__Supplied data__.
◇ ◇ ◇ ◇ ◇

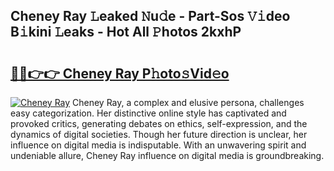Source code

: ## Cheney Ray 𝙻eaked 𝙽u𝚍e - Part-Sos 𝚅𝚒deo B𝚒kini 𝙻eaks - Hot All 𝙿hotos 2kxhP

# <h2><a href="http://ld1som.urlbe.top/?page=Cheney+Ray">🔗🔗👉👉 Cheney Ray P𝚑oto𝚜Vid𝚎o</a></h2>

[![Cheney Ray](https://i.imgur.com/eBuTRDB.gif)](http://ld1som.urlbe.top/?page=Cheney+Ray)
Cheney Ray, a complex and elusive persona, challenges easy categorization. Her distinctive online style has captivated and provoked critics, generating debates on ethics, self-expression, and the dynamics of digital societies. Though her future direction is unclear, her influence on digital media is indisputable. With an unwavering spirit and undeniable allure, Cheney Ray influence on digital media is groundbreaking.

◇ ◇ ◇ ◇ ◇

__Problem description__.
Scan the listing and report each line where the word "urlbe" shows up.

__Completed exercise__.
# <h2><a href="http://ld1som.urlbe.top/?page=Cheney+Ray">🔗🔗👉👉 Cheney Ray P𝚑oto𝚜Vid𝚎o</a></h2>
[![Cheney Ray](https://i.imgur.com/eBuTRDB.gif)](http://ld1som.urlbe.top/?page=Cheney+Ray)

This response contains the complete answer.